Is travel inherently beneficial to human character? Does it automatically educate and enlighten while also promoting tolerance, peace, and understanding? In this challenging book, Dean MacCannell identifies and overcomes common obstacles to ethical sightseeing. Through his unique combination of personal observation and in-depth scholarship, MacCannell ventures into specific tourist destinations and attractions: "picturesque" rural and natural landscapes, "hip" urban scenes, historic locations of tragic events, Disney theme parks, beaches, and travel poster ideals.
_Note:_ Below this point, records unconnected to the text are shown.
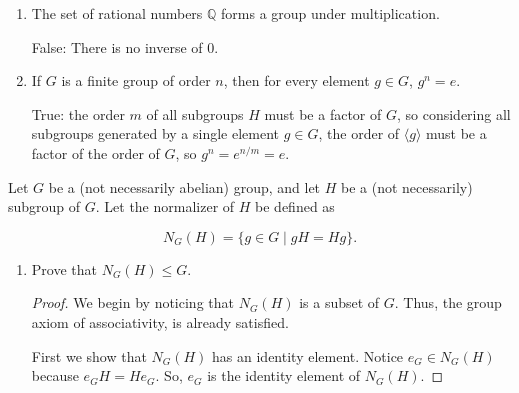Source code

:\documentclass{article}
\begin{document}
\begin{enumerate}
{\begin{enumerate}
{                True: we know this to be true because for every \(g' \in G\), 
                \(g * g^{-1} * g' = g'\), so that must be a column of \(g\). 
            }

            \item [7.6] {
                The set of rational numbers \(\mathbb{Q}\) forms a group under 
                multiplication.

                False: There is no inverse of 0.
            }

            \item [7.7] {
                If \(G\) is a finite group of order \(n\), then for every element \(g \in G\),
                \(g^n = e\).

                True: the order \(m\) of all subgroups \(H\) must be a factor of \(G\), 
                so considering all subgroups generated by a single element \(g \in G\), 
                the order of \(\langle g \rangle\) must be a factor of the order of 
                \(G\), so \(g^n = e^{n/m} = e\).
            }
        \end{enumerate}

        \item [Problem 8] {
            Let \(G\) be a (not necessarily abelian) group, and let \(H\) be a 
            (not necessarily) subgroup of \(G\). Let the normalizer of \(H\) be 
            defined as 

            \[N_G(H) = \{ g \in G \mid gH = Hg \} .\]

            \begin{enumerate}
                \item [8.1] {
                    Prove that \(N_G(H) \le G\).

                    \begin{proof}
                        We begin by noticing that \(N_G(H)\) is a subset of 
                        \(G\). Thus, the group axiom of associativity, is 
                        already satisfied. 
                        
                        First we show that \(N_G(H)\) has an identity element.
                        Notice \(e_G \in N_G(H)\) because \(e_G H = H e_G\). So, 
                        \(e_G\) is the identity element of \(N_G(H)\).


\end{proof}}
\end{enumerate}}}
\end{enumerate}
\end{document}
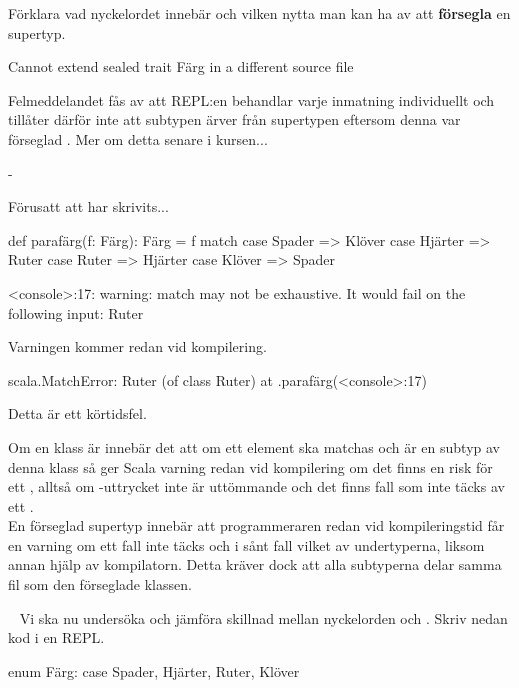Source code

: \Subtask Förklara vad nyckelordet  innebär och vilken nytta man kan ha av att \textbf{försegla} en supertyp.


\SOLUTION


\TaskSolved \what

\SubtaskSolved
\begin{REPL}
Cannot extend sealed trait Färg in a different source file
\end{REPL}
Felmeddelandet fås av att REPL:en behandlar varje inmatning individuellt och tillåter därför inte att subtypen  ärver från  supertypen  eftersom denna var förseglad . Mer om detta senare i kursen...

\SubtaskSolved
-

\SubtaskSolved
Förusatt att  har skrivits...
\begin{Code}
def parafärg(f: Färg): Färg = f match
  case Spader  => Klöver
  case Hjärter => Ruter
  case Ruter   => Hjärter
  case Klöver  => Spader
\end{Code}

\SubtaskSolved
\begin{REPL}
<console>:17: warning: match may not be exhaustive.
It would fail on the following input: Ruter
\end{REPL}
Varningen kommer redan vid kompilering.

\SubtaskSolved
\begin{REPL}
scala.MatchError: Ruter (of class Ruter)
  at .parafärg(<console>:17)
\end{REPL}
Detta är ett körtidsfel.

\SubtaskSolved  Om en klass är  innebär det att om ett element ska matchas och är en subtyp av denna klass så ger Scala varning redan vid kompilering om det finns en risk för ett , alltså om -uttrycket inte är uttömmande och det finns fall som inte täcks av ett .\\
En förseglad supertyp innebär att programmeraren redan vid kompileringstid får en varning om ett fall inte täcks och i sånt fall vilket av undertyperna, liksom annan hjälp av kompilatorn. Detta kräver dock att alla subtyperna delar samma fil som den förseglade klassen.



\QUESTEND



\QUESTBEGIN
\Task	\what~ Vi ska nu undersöka och jämföra skillnad mellan nyckelorden  och . Skriv nedan kod i en REPL.
\begin{Code}
enum Färg:
  case Spader, Hjärter, Ruter, Klöver
\end{Code}

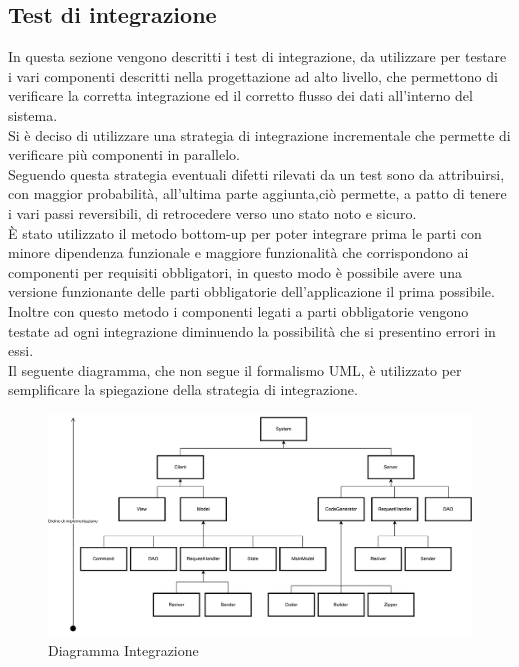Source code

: \documentclass[../PianoDiQualifica.tex]{subfiles}
\begin{document}
	\subsection{Test di integrazione} 
	In questa sezione vengono descritti i test di integrazione, da utilizzare per testare i vari componenti descritti nella progettazione ad alto livello, che permettono di verificare la corretta integrazione ed il corretto flusso dei dati all'interno del sistema.\\	
	Si è deciso di utilizzare una strategia di integrazione incrementale che permette di verificare più componenti in parallelo.\\
	Seguendo questa strategia eventuali difetti rilevati da un test sono da attribuirsi, con maggior probabilità, all’ultima parte aggiunta,ciò permette, a patto di tenere i vari passi reversibili, di retrocedere verso uno stato noto e sicuro.\\
	È stato utilizzato il metodo bottom-up per poter integrare prima le parti con minore dipendenza funzionale e maggiore funzionalità che corrispondono ai componenti per requisiti obbligatori, in questo modo è possibile avere una versione funzionante delle parti obbligatorie dell’applicazione il prima possibile.\\
	Inoltre con questo metodo i componenti legati a parti obbligatorie vengono testate ad ogni integrazione diminuendo la possibilità che si presentino errori in essi.\\
	Il seguente diagramma, che non segue il formalismo UML, è utilizzato per semplificare la spiegazione della strategia di integrazione.
	
	\begin{figure}[htbp]
		\centering
		\includegraphics[scale=0.45]{Figures/Integrazione.pdf}
		\caption{Diagramma Integrazione}\label{}
	\end{figure}
	
\end{document}
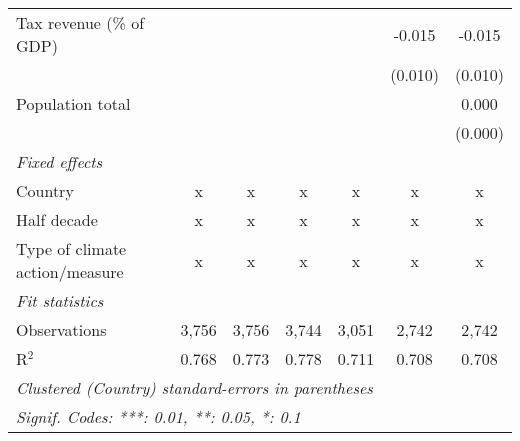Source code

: \begin{tabular}{lcccccc}
   Tax revenue (\% of GDP)               &              &               &                &               & -0.015       & -0.015\\   
                                         &              &               &                &               & (0.010)      & (0.010)\\   
   Population total                      &              &               &                &               &              & 0.000\\   
                                         &              &               &                &               &              & (0.000)\\   
   \emph{Fixed effects}\\
   Country                               & x            & x             & x              & x             & x            & x\\  
   Half decade                           & x            & x             & x              & x             & x            & x\\  
   Type of climate action/measure        & x            & x             & x              & x             & x            & x\\  
   \midrule \emph{Fit statistics}\\
   Observations                          & 3,756        & 3,756         & 3,744          & 3,051         & 2,742        & 2,742\\  
   R$^2$                                 & 0.768        & 0.773         & 0.778          & 0.711         & 0.708        & 0.708\\  
   \midrule
   \multicolumn{7}{l}{\emph{Clustered (Country) standard-errors in parentheses}}\\
   \multicolumn{7}{l}{\emph{Signif. Codes: ***: 0.01, **: 0.05, *: 0.1}}\\
\end{tabular}
\par\endgroup



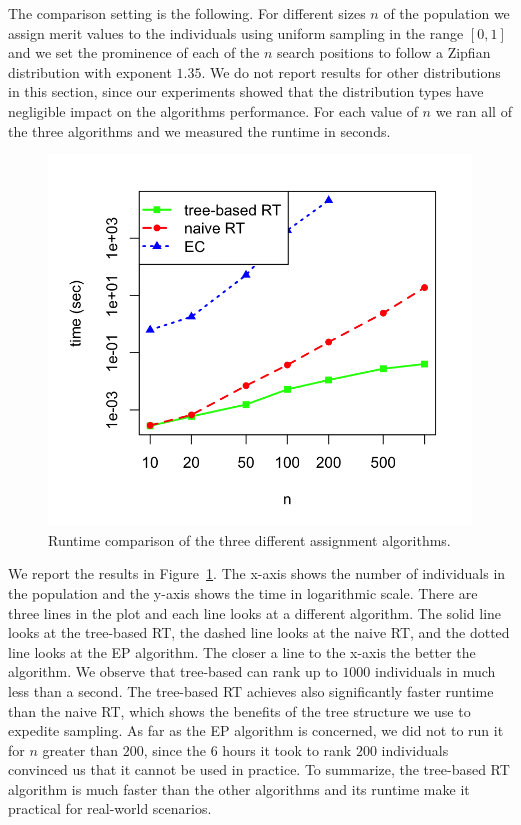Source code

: The comparison setting is the following. For different sizes $n$ of
the population we assign merit values to the individuals using uniform
sampling in the range $[0,1]$ and we set the prominence of each of the
$n$ search positions to follow a Zipfian distribution with exponent
$1.35$. We do not report results for other distributions in this
section, since our experiments showed that the distribution types have
negligible impact on the algorithms performance. For each value of $n$
we ran all of the three algorithms and we measured the runtime in
seconds. 
\begin{figure}[t]
  \centering
  \includegraphics[width=0.6\columnwidth]{../simulations/results/performance.png}
  \caption{Runtime comparison of the three different assignment
    algorithms.}
  \label{fig:runtime}
\end{figure} 
We report the results in Figure~\ref{fig:runtime}. The x-axis shows
the number of individuals in the population and the y-axis shows the
time in logarithmic scale. There are three lines in the plot and each
line looks at a different algorithm. The solid line looks at the
tree-based RT, the dashed line looks at the naive RT, and the dotted
line looks at the EP algorithm. The closer a line to the x-axis the
better the algorithm. We observe that tree-based can rank up to $1000$
individuals in much less than a second. The tree-based RT achieves
also significantly faster runtime than the naive RT, which shows the
benefits of the tree structure we use to expedite sampling. As far as
the EP algorithm is concerned, we did not to run it for $n$ greater
than $200$, since the $6$ hours it took to rank $200$ individuals
convinced us that it cannot be used in practice. To summarize, the
tree-based RT algorithm is much faster than the other algorithms and
its runtime make it practical for real-world scenarios.


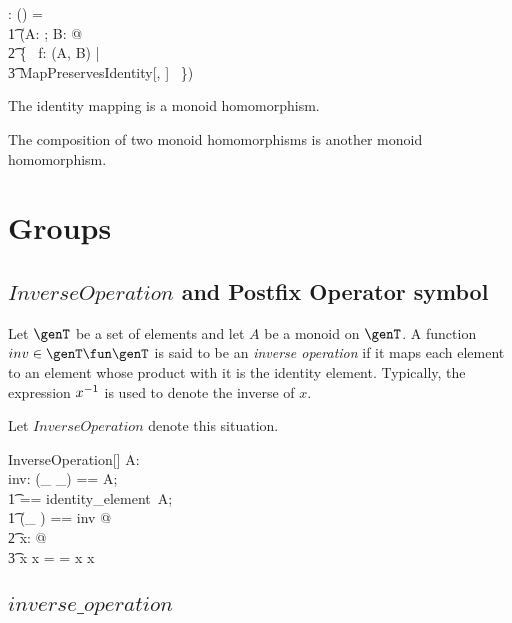 \documentclass{amsart}
\begin{document}
\begin{gendef}[\genT, \genU]
\homMonoid: \monoid \genT \cross \monoid \genU \fun \power (\genT \fun \genU)
\where
\homMonoid = \\
\t1	(\lambda A: \monoid \genT; B: \monoid \genU @ \\
\t2		\{~ f: \homSemigroup(A, B) | \\
\t3			MapPreservesIdentity[\genT, \genU] ~\})
\end{gendef}

\begin{remark}
The identity mapping is a monoid homomorphism.
\end{remark}

\begin{remark}
The composition of two monoid homomorphisms is another monoid homomorphism.
\end{remark}

\section{Groups}

\subsection{$InverseOperation$ and Postfix Operator symbol }

Let $\genT$ be a set of elements and let $A$ be a monoid on $\genT$.
A function $inv \in \genT \fun \genT$ is said to be an {\em inverse operation} if it maps each element
to an element whose product with it is the identity element.
Typically, the expression $x ^{-1}$ is used to denote the inverse of $x$.

Let $InverseOperation$ denote this situation.

\begin{schema}{InverseOperation}[\genT]
A: \monoid \genT \\
inv: \genT \fun \genT
\where
\LET (\_ \mulG \_) == A; \\
\t1	\oneG == identity\_element~A; \\
\t1	(\_ \invG) == inv @ \\
\t2		\forall x: \genT @ \\
\t3			x \mulG x \invG = \oneG = x \invG  \mulG x
\end{schema}

\subsection{$inverse\_operation$}
\end{document}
He shows how strategies intended to attract tourists carry unintended consequences when they migrate to other domains of life and reappear as "staged authenticity." Demonstrating each act of sightseeing as an ethical test, the book shows how tourists can realize the productive potential of their travel desires, penetrate the collective unconscious, and gain character, insight, and connection to the world.

Product Details

ISBN-13: 9780520948655
Publisher: University of California Press
Publication date: 05/19/2011
Sold by: Barnes & Noble
Format: eBook
Pages: 288
File size: 2 MB

About the Author

Dean MacCannell is Professor Emeritus of Environmental Design at the University of California, Davis, and is the author of The Tourist (UC Press).

Read an Excerpt

The Ethics of Sightseeing


By Dean MacCannell

UNIVERSITY OF CALIFORNIA PRESS

Copyright © 2011 The Regents of the University of California
All rights reserved.
ISBN: 978-0-520-94865-5



CHAPTER 1

Tourist/Other and the Unconscious

I am thinking of getting rich in order to be able to repeat these trips. —Sigmund Freud, letter from Florence to Wilhelm Fliess, 1896


TOURISM AND ITS SUBJECTIVE FIELD

In important ways, those of us who study tourism have been let off the hook by the magnitude of our subject. Few assessments have been made more often or contested less than "tourism is the world's largest industry." Several recent empirical studies qualify this statement, finding most trips classed as tourism began as family visits. If that is true, it would be no less accurate or more absurd to say "family is the world's largest industry." My central argument here is that tourism contains keys to understanding recent changes in the ways we frame our humanity, and key to understanding tourism are some delicate, decidedly noneconomic relations that I gather under the term "the ethics of sightseeing."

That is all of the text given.